== Source information ==

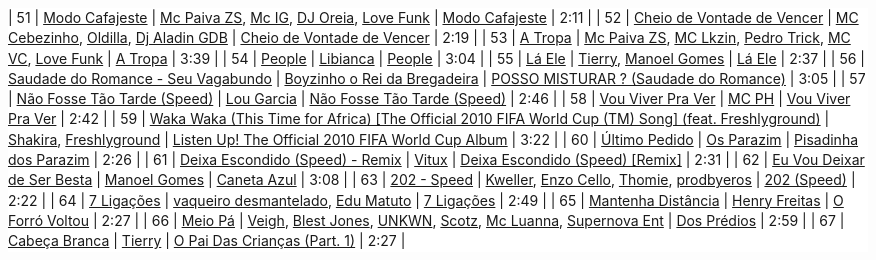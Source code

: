 | 51 | [Modo Cafajeste](https://open.spotify.com/track/4HyDBDC9bi8J4VOiQ0SBMf) | [Mc Paiva ZS](https://open.spotify.com/artist/0gHj4MPwwcZ8Zl9CY0hqT5), [Mc IG](https://open.spotify.com/artist/2q9wk5fkeU2C9CgCKdh4AN), [DJ Oreia](https://open.spotify.com/artist/1b8S7EPzdckRyIh0uSbOMI), [Love Funk](https://open.spotify.com/artist/64DTkZLH6KkkMwZEEZ5VWC) | [Modo Cafajeste](https://open.spotify.com/album/4x1nsSbhFKOxFlg5RZLmyA) | 2:11 |
| 52 | [Cheio de Vontade de Vencer](https://open.spotify.com/track/6bIJrA42pDDWlnmDcEBVsx) | [MC Cebezinho](https://open.spotify.com/artist/5Dz2FizMLqV0Cr3c8uhEcF), [Oldilla](https://open.spotify.com/artist/6sW5k31iA8sTy0i2goUKF9), [Dj Aladin GDB](https://open.spotify.com/artist/1IVneWn4g15GupVFKwNdGJ) | [Cheio de Vontade de Vencer](https://open.spotify.com/album/1llO0usFMPuqCDATxeRZHi) | 2:19 |
| 53 | [A Tropa](https://open.spotify.com/track/5AaTgHDRHDCAJY6C7pMrOc) | [Mc Paiva ZS](https://open.spotify.com/artist/0gHj4MPwwcZ8Zl9CY0hqT5), [MC Lkzin](https://open.spotify.com/artist/0p7iMhjNQjoYBFvZuqcjKr), [Pedro Trick](https://open.spotify.com/artist/1WLVUunmc5UgrR7gGCdiKa), [MC VC](https://open.spotify.com/artist/1i4x4LfIE1quRuslm5iZ4X), [Love Funk](https://open.spotify.com/artist/64DTkZLH6KkkMwZEEZ5VWC) | [A Tropa](https://open.spotify.com/album/0Og95YvWSucR5VOK1cklmJ) | 3:39 |
| 54 | [People](https://open.spotify.com/track/26b3oVLrRUaaybJulow9kz) | [Libianca](https://open.spotify.com/artist/7kjSuFGKhLm8b5qXoMhRkJ) | [People](https://open.spotify.com/album/5Hmh6N8oisrcuZKa8EY5dn) | 3:04 |
| 55 | [Lá Ele](https://open.spotify.com/track/08XvRS5EH8FfD6urhgaPD2) | [Tierry](https://open.spotify.com/artist/4FUMTycjZlEY6ZxMgqNjC8), [Manoel Gomes](https://open.spotify.com/artist/2TjH3yhwPkVDvc6U5GWwQ8) | [Lá Ele](https://open.spotify.com/album/5aQRKwO38FFqtQz4vtcTfJ) | 2:37 |
| 56 | [Saudade do Romance \- Seu Vagabundo](https://open.spotify.com/track/60teW9nAJVSf3dWTZvImPS) | [Boyzinho o Rei da Bregadeira](https://open.spotify.com/artist/3JlDzWcj1jl5fVSJ7YyHgK) | [POSSO MISTURAR ? \(Saudade do Romance\)](https://open.spotify.com/album/7fAf5qZFxrK0dLxV7rJojJ) | 3:05 |
| 57 | [Não Fosse Tão Tarde \(Speed\)](https://open.spotify.com/track/1qfezHfM1Fvuu9KCZ72NB7) | [Lou Garcia](https://open.spotify.com/artist/7l8ESevPECrqChwl3Bf7ov) | [Não Fosse Tão Tarde \(Speed\)](https://open.spotify.com/album/2sLiC8147QVvg2iOgxPz1u) | 2:46 |
| 58 | [Vou Viver Pra Ver](https://open.spotify.com/track/1vA9ABK1CiAyQXjAnnyqOs) | [MC PH](https://open.spotify.com/artist/4PLdCloYxu2bMKfuuB9lI5) | [Vou Viver Pra Ver](https://open.spotify.com/album/5INDL0mbwcHIxCpnOlPKhF) | 2:42 |
| 59 | [Waka Waka \(This Time for Africa\) \[The Official 2010 FIFA World Cup \(TM\) Song\] \(feat\. Freshlyground\)](https://open.spotify.com/track/6bNB5gxFX6Q87DbQWb8OWZ) | [Shakira](https://open.spotify.com/artist/0EmeFodog0BfCgMzAIvKQp), [Freshlyground](https://open.spotify.com/artist/7AcV1lk8Zrgo1691PDWEle) | [Listen Up! The Official 2010 FIFA World Cup Album](https://open.spotify.com/album/0CKqyf7ptIwn4EtOV8nddm) | 3:22 |
| 60 | [Último Pedido](https://open.spotify.com/track/0efaXmYra0ajRvgp1iyDH3) | [Os Parazim](https://open.spotify.com/artist/0jhNzTzC1CZaf2FFgBVCMT) | [Pisadinha dos Parazim](https://open.spotify.com/album/24aTdNmDP6FJ2r56BXdR55) | 2:26 |
| 61 | [Deixa Escondido \(Speed\) \- Remix](https://open.spotify.com/track/3yH9JvETN22IB1KDEMBv7Y) | [Vitux](https://open.spotify.com/artist/53uZ1yBIdMXGoGIJlVab5t) | [Deixa Escondido \(Speed\) \[Remix\]](https://open.spotify.com/album/1205QRpQV4bEJw6YsShzkh) | 2:31 |
| 62 | [Eu Vou Deixar de Ser Besta](https://open.spotify.com/track/6LApHv7VpoFUj9s38JWOTi) | [Manoel Gomes](https://open.spotify.com/artist/2TjH3yhwPkVDvc6U5GWwQ8) | [Caneta Azul](https://open.spotify.com/album/5VFcM61xPRTvg0GQnXFsv8) | 3:08 |
| 63 | [202 \- Speed](https://open.spotify.com/track/29wpflca4iReYa4UX7lSYg) | [Kweller](https://open.spotify.com/artist/4W4NkfM4A1sX2S2bfYlV07), [Enzo Cello](https://open.spotify.com/artist/5d6V3NZSeR7XZmEkf8inaU), [Thomie](https://open.spotify.com/artist/5UkeFCuymumzsQizZ1xzsW), [prodbyeros](https://open.spotify.com/artist/2VykmpwjNmZuVWKiKnqonz) | [202 \(Speed\)](https://open.spotify.com/album/6uH5sAKYYfL8BdqI2YOmhJ) | 2:22 |
| 64 | [7 Ligações](https://open.spotify.com/track/5TafECxsAuQHec0pbCetnW) | [vaqueiro desmantelado](https://open.spotify.com/artist/60k7um8B3hK7IID8qIZfQs), [Edu Matuto](https://open.spotify.com/artist/0ETDS7UgEhnskP0MD5i7AL) | [7 Ligações](https://open.spotify.com/album/0evvuV0Q3BZKfLNwxJIRTL) | 2:49 |
| 65 | [Mantenha Distância](https://open.spotify.com/track/7oodfOYg0KH2LtjM0FBgb7) | [Henry Freitas](https://open.spotify.com/artist/6wduHvHCH5QZtWs6ULilDM) | [O Forró Voltou](https://open.spotify.com/album/3QzLVWvor6455GKNEW6FPK) | 2:27 |
| 66 | [Meio Pá](https://open.spotify.com/track/7qDX7v5im9GW4Mf5WJu6y3) | [Veigh](https://open.spotify.com/artist/4YqwRbMLqGHRHLS1w2ZKse), [Blest Jones](https://open.spotify.com/artist/58zckWmoqAOoqPtZggJ9OZ), [UNKWN](https://open.spotify.com/artist/1hKoauICyrx7JojasOI1EU), [Scotz](https://open.spotify.com/artist/2rb4yUz7taAlwIu5hobMv4), [Mc Luanna](https://open.spotify.com/artist/6VpdTQWCRE01WVoEuby2a6), [Supernova Ent](https://open.spotify.com/artist/3prRKGJz16RRMRSIM97nHw) | [Dos Prédios](https://open.spotify.com/album/7ARyKbobUo0oE30Arwe67d) | 2:59 |
| 67 | [Cabeça Branca](https://open.spotify.com/track/5zswDNRhJSXuvhJXJGQTFK) | [Tierry](https://open.spotify.com/artist/4FUMTycjZlEY6ZxMgqNjC8) | [O Pai Das Crianças \(Part\. 1\)](https://open.spotify.com/album/7Dv7PY99nacoKmLbNdVzJu) | 2:27 |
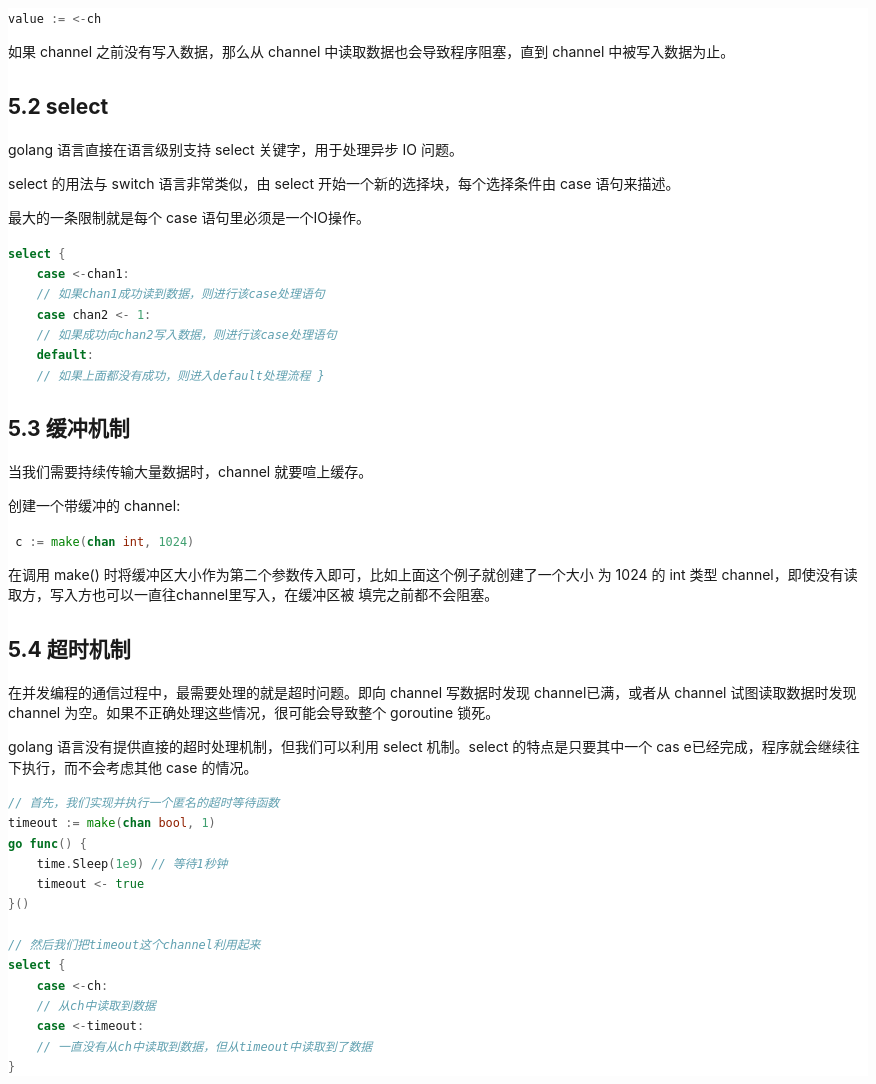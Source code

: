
 ```go
value := <-ch
```
如果 channel 之前没有写入数据，那么从 channel 中读取数据也会导致程序阻塞，直到 channel 中被写入数据为止。

## 5.2 select

golang 语言直接在语言级别支持 select 关键字，用于处理异步 IO 问题。

select 的用法与 switch 语言非常类似，由 select 开始一个新的选择块，每个选择条件由 case 语句来描述。

最大的一条限制就是每个 case 语句里必须是一个IO操作。

```go
select {
    case <-chan1:
    // 如果chan1成功读到数据，则进行该case处理语句 
    case chan2 <- 1:
    // 如果成功向chan2写入数据，则进行该case处理语句 
    default:
    // 如果上面都没有成功，则进入default处理流程 }
```

## 5.3 缓冲机制

当我们需要持续传输大量数据时，channel 就要喧上缓存。

创建一个带缓冲的 channel:

```go
 c := make(chan int, 1024)
```
在调用 make() 时将缓冲区大小作为第二个参数传入即可，比如上面这个例子就创建了一个大小 为 1024 的 int 类型 channel，即使没有读取方，写入方也可以一直往channel里写入，在缓冲区被 填完之前都不会阻塞。

## 5.4 超时机制

在并发编程的通信过程中，最需要处理的就是超时问题。即向 channel 写数据时发现 channel已满，或者从 channel 试图读取数据时发现 channel 为空。如果不正确处理这些情况，很可能会导致整个 goroutine 锁死。

golang 语言没有提供直接的超时处理机制，但我们可以利用 select 机制。select 的特点是只要其中一个 cas e已经完成，程序就会继续往下执行，而不会考虑其他 case 的情况。    

```go
// 首先，我们实现并执行一个匿名的超时等待函数 
timeout := make(chan bool, 1)
go func() {
    time.Sleep(1e9) // 等待1秒钟
    timeout <- true
}()

// 然后我们把timeout这个channel利用起来
select {
    case <-ch:
    // 从ch中读取到数据
    case <-timeout:
    // 一直没有从ch中读取到数据，但从timeout中读取到了数据
}
```
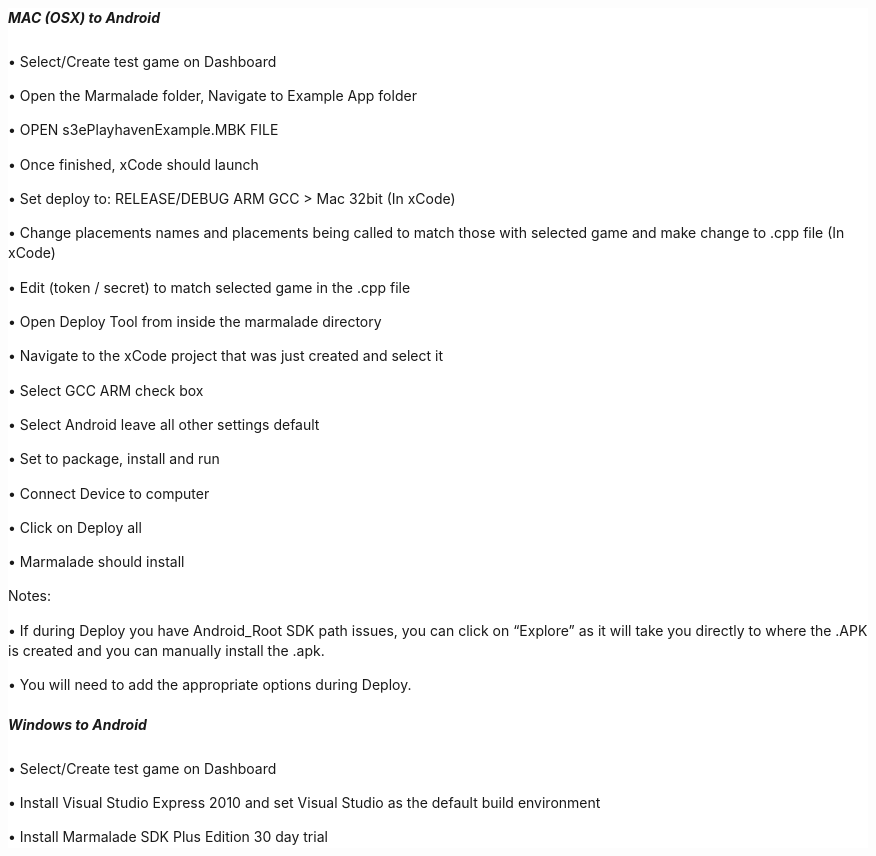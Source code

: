 ##### MAC (OSX) to Android
 


• Select/Create test game on Dashboard  


• Open the Marmalade folder, Navigate to Example App folder 


• OPEN s3ePlayhavenExample.MBK FILE 


• Once finished, xCode should launch 


• Set deploy to: RELEASE/DEBUG ARM GCC  > Mac 32bit (In xCode) 


• Change placements names and placements being called to match those with selected game and make change to .cpp file (In xCode) 


• Edit (token / secret) to match selected game in the .cpp file 


• Open Deploy Tool from inside the marmalade directory 


• Navigate to the xCode project that was just created and select it 


• Select GCC ARM check box 


• Select Android leave all other settings default 


• Set to package, install and run 


• Connect Device to computer    


• Click on Deploy all 


• Marmalade should install

Notes: 
 


• If during Deploy you have Android_Root SDK path issues, you can click on “Explore” as it will take you directly to where the .APK is created and you can manually install the .apk. 


• You will need to add the appropriate options during Deploy.

##### Windows to Android
 


• Select/Create test game on Dashboard 


• Install Visual Studio Express 2010 and set Visual Studio as the default build environment  


• Install Marmalade SDK Plus Edition 30 day trial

===

### Prompt
Find the lines in the entries above where "xCode" occurs, and copy each of them.

### Written response
• Once finished, xCode should launch 
• Set deploy to: RELEASE/DEBUG ARM GCC  > Mac 32bit (In xCode) 
• Change placements names and placements being called to match those with selected game and make change to .cpp file (In xCode) 
• Navigate to the xCode project that was just created and select it 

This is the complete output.